Not as expensive, apparently, as hitting a car with a bicycle, but whatever, that is the last bitter statement I will make, because this shit is OVER and I am DONE WITH IT FOREVER. Chapter closed.
Speaking of chapter, to take my mind off of it today, I went half-price book shopping. There was a brand-new copy of the andalite chronicles there and I bought it, because it was $3 and my copy is falling apart. I just love that book so much, djmp. Then I bought some Faulkner just so I didn't look totally retarded.
I went to night court today. I was terrified. I am such a coward, you guys, seriously. Anytime I have to do something vaguely new, I just get really stressed out, shaking, dry mouth, everything. I seriously considered just blowing it off, just because I was scared of what was going to happen.
And, like everything I spend days and weeks fretting over, it was absolutely no big deal.
In these situations, most of the fear I have subsides once I actually get where I am going. Like once I checked in and sat down, I felt fine. They gave me a number. I mean, that is the system. Take a number, bargain with a court attorney, wait for the judge to address your case, sign the thing, leave. That is the whole process.
And, like most of the things I spend days and weeks fretting over, I learned a lot.
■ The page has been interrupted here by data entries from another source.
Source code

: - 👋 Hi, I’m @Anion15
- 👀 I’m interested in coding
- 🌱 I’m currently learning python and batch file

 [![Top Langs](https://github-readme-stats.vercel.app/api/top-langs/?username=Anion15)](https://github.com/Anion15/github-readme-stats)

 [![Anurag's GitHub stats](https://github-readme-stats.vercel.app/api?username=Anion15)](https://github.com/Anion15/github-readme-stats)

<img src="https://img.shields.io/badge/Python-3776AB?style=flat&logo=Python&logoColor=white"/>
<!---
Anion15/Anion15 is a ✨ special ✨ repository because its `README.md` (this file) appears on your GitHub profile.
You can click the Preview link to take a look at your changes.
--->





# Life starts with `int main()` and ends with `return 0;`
It was kind of cool, and kind of messed up, I guess, that all of the cases were heard in front of the entire court. Like the court room was this big room with a steeple ceiling, all of these plastic chairs, a group of people who were very differentiated, the people who could afford lawyers sticking out like sore thumbs. There were suburbanites, dumb teenage kids, and lots of normal people who just like to drive fast.
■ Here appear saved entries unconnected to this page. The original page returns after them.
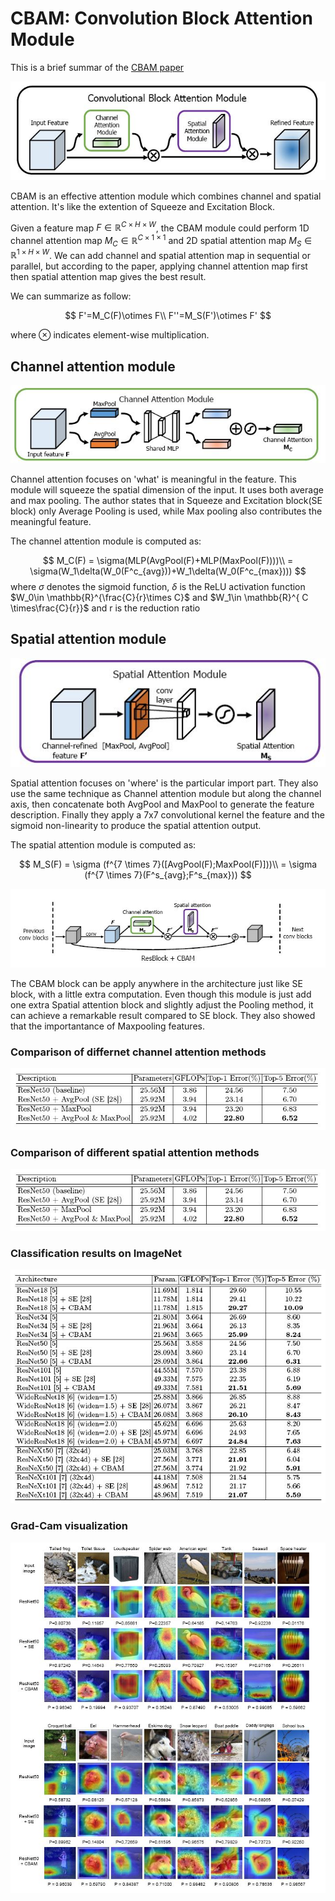 # CBAM: Convolution Block Attention Module

This is a brief summar of the [CBAM paper](/attention/CBAM_Convolutional_Block_Attention_Module_ECCV’18.pdf)

![CBAM](/attention/figures/CBAM.JPG)

CBAM is an effective attention module which combines channel and spatial attention. It's like the extention of Squeeze and Excitation Block.

Given a feature map $F\in \mathbb{R}^{C\times H\times W}$, the CBAM module could perform 1D channel attention map $M_C \in \mathbb{R}^{C\times 1 \times 1}$ and 2D spatial attention map $M_S \in \mathbb{R}^{1 \times H \times W}$. We can add channel and spatial attention map in sequential or parallel, but according to the paper, applying channel attention map first then spatial attention map gives the best result.

We can summarize as follow:

$$ F'=M_C(F)\otimes F\\
F''=M_S(F')\otimes F' $$

where $\otimes$ indicates element-wise multiplication.

## Channel attention module

![channel attention](/attention/figures/channel_attention.JPG)

Channel attention focuses on 'what' is meaningful in the feature. This module will squeeze the spatial dimension of the input. It uses both average and max pooling. The author states that in Squeeze and Excitation block(SE block) only Average Pooling is used, while Max pooling also contributes the meaningful feature.

The channel attention module is computed as:

$$ M_C(F) = \sigma(MLP(AvgPool(F)+MLP(MaxPool(F))))\\
    = \sigma(W_1\delta(W_0(F^c_{avg}))+W_1\delta(W_0(F^c_{max}))) $$
where $\sigma$ denotes the sigmoid function, $\delta$ is the ReLU activation function $W_0\in \mathbb{R}^{\frac{C}{r}\times C}$ and  $W_1\in \mathbb{R}^{ C \times\frac{C}{r}}$ and r is the reduction ratio

## Spatial attention module 

![spatial attention](/attention/figures/spatial_attention.JPG)

Spatial attention focuses on 'where' is the particular import part. They also use the same technique as Channel attention module but along the channel axis, then concatenate both AvgPool and MaxPool to generate the feature description. Finally they apply a 7x7 convolutional kernel the feature and the sigmoid non-linearity to produce the spatial attention output.

The spatial attention module is computed as:

$$  M_S(F) = \sigma (f^{7 \times 7}([AvgPool(F);MaxPool(F)]))\\
        = \sigma (f^{7 \times 7}(F^s_{avg};F^s_{max}))
$$

![resblock](/attention/figures/resblock.JPG)

The CBAM block can be apply anywhere in the architecture just like SE block, with a little extra computation. Even though this module is just add one extra Spatial attention block and slightly adjust the Pooling method, it can achieve a remarkable result compared to SE block. They also showed that the importantance of Maxpooling features.

### Comparison of differnet channel attention methods

![different channel attention methods](/attention/figures/different_channel_methods.JPG)

### Comparison of different spatial attention methods

![different spatial attention methods](/attention/figures/different_channel_methods.JPG)

### Classification results on ImageNet

![Classification on ImageNet](/attention/figures/cbam_imagenet.JPG)

### Grad-Cam visualization 

![grad cam cbam](/attention/figures/grad_cam_cbam.JPG)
Anyway, the hard part was over very early. I talked to the court attorney, basically told him, yes, I blew a stop sign but I don't want the points off my license since I was on a BICYCLE and I do not need a license to drive a BICYCLE and the punishment would affect my insurance which I do not need to drive a BICYCLE. He reminded me that in Wisconsin, apparently, a bicycle is in fact a motor vehicle (motor in this case I guess meaning it moves, since it does not have a motor), but he agreed and lessened the charge. But it took all of three minutes and I was respectful and uninimidated because he was very young and had a slight lisp. And the bitch next to us was screaming about road construction forcing her to make an illegal U-turn, but it all worked out fine in the end.
That was probably the best part about the whole night. Just the ridiculous semantics of our justice system. My initial charge was "failure to stop at a stop sign." They lessened it to "interference with a sign." How is this different? Why does this incur a lesser penalty? I don't know. But apparently the difference means something.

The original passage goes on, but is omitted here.